放射線治療センター(放射線治療科)

放射線治療について ~切らないがん治療~

放射線治療とは、手術などの外科的治療、抗がん剤を使用した化学療法と並ぶ、歴史のあるがん治療のひとつです。放射線がDNAに作用して正常細胞を残しながらがん細胞を選択的に死滅させる治療法で、身体にメスを入れることなく治療ができるので身体の外観や機能を温存でき、また、適応幅が非常に広いのが特徴です。

当院では、米国のバリアン社製の放射線治療装置「True Beam STx」を導入し、さらに高精度でがんのみを狙って照射する最新の技術を導入し、より患者さんの負担が少ない放射線治療を行っています。

また、がん治療、放射線治療に関してセカンドオピニオンも行っています。オンラインでのセカンドオピニオンも可能ですのでご相談ください。

True Beam STxについて

米国のバリアン社製の放射線治療装置に、手術などのナビゲーションシステムを開発したドイツのブレインラボ社製画像誘導システムを統合し、特に高精度放射線治療に特化したシステムです。
頭や体幹部など幅広く行える汎用性をも備えます。

TrueBeamSTx

バリアンメディカルシステムズ社製リニアック TrueBeam STx

専門的知識を持ったスタッフによる放射線治療

放射線治療装置が最新であったとしても、専門の知識・技術を持ったスタッフが充実していないと、放射線治療を安全に実施できません。

当院には、高精度放射線治療に経験の深い放射線治療専門医1名と放射線治療担当スタッフ数名、大学から派遣された非常勤の医学物理士1名が在籍しています。
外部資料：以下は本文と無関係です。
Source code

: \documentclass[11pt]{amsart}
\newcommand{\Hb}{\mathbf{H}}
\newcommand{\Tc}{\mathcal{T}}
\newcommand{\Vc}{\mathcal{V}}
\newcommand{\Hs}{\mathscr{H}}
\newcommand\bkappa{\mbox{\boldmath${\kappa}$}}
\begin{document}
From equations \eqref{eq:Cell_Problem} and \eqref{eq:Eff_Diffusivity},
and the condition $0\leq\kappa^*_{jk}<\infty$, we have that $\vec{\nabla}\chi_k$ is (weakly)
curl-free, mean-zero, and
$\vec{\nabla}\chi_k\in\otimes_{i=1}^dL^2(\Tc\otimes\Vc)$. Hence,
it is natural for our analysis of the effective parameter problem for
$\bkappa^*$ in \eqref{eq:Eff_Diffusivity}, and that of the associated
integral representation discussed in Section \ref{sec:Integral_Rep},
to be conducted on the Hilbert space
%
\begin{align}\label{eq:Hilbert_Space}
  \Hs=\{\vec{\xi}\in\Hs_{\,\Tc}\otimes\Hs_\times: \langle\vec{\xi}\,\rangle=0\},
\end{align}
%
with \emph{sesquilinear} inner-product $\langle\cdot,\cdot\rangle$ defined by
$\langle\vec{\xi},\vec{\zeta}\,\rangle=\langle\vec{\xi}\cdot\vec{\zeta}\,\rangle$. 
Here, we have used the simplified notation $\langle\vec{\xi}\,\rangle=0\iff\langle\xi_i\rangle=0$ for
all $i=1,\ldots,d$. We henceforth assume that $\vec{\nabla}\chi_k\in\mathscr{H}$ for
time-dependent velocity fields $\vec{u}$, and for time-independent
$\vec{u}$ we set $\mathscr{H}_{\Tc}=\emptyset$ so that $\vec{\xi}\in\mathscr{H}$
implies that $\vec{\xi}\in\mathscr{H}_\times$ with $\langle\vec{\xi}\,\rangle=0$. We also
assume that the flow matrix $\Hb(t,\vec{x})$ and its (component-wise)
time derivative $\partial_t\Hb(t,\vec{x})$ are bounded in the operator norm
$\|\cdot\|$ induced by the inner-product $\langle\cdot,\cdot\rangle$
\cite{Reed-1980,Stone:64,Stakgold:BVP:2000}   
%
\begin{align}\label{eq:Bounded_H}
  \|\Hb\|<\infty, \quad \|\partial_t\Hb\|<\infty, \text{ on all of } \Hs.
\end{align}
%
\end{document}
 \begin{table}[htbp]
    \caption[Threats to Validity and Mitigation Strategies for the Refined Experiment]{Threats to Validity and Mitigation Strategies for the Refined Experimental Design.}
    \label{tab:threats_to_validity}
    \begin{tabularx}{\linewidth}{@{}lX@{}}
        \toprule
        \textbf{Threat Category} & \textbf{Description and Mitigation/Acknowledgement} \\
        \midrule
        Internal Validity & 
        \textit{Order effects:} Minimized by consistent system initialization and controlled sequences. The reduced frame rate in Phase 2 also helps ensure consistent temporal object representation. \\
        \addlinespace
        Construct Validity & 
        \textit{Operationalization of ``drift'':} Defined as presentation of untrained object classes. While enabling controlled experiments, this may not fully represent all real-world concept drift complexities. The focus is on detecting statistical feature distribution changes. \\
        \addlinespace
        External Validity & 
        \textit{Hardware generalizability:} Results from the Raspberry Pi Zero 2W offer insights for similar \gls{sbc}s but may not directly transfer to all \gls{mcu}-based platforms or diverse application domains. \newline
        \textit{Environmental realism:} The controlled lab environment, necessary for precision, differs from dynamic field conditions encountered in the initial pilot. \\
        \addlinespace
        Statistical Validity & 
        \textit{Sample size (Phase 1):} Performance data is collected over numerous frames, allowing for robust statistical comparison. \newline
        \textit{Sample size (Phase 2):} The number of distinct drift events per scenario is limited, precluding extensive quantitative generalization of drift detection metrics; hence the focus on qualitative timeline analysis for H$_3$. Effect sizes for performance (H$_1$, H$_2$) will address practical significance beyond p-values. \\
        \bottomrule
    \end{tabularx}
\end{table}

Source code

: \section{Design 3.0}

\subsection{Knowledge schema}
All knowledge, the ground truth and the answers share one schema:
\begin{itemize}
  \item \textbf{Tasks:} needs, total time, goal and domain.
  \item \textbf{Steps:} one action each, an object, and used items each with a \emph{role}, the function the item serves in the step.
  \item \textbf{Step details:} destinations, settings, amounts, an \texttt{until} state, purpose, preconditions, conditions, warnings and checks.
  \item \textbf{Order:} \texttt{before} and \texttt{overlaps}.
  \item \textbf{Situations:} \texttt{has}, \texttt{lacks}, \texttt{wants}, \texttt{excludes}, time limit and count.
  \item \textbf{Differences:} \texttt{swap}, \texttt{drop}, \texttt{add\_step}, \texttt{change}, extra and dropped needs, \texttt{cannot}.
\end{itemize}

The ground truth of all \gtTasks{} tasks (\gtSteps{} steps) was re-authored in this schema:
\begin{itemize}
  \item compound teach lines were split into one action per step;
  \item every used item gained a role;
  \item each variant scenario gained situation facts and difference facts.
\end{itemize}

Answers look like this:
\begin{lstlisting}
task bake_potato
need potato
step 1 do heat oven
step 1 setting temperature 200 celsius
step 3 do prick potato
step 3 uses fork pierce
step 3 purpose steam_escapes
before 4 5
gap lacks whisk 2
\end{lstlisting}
放射線技師のうち1名は放射線治療を専門とした認定を取得しているので、誰もが安心安全な放射線治療を受けることができます。

また、当院には女性スタッフも在籍しておりますので、乳がんをはじめとする外科領域や子宮がん等の婦人科領域の放射線治療も安心して受けていただけます。

放射線治療に適した環境

当院の放射線治療センターは清潔で環境も良く、実際に放射線治療を行う放射線治療室も広々としており、誰もが安心して放射線治療を受けることができます。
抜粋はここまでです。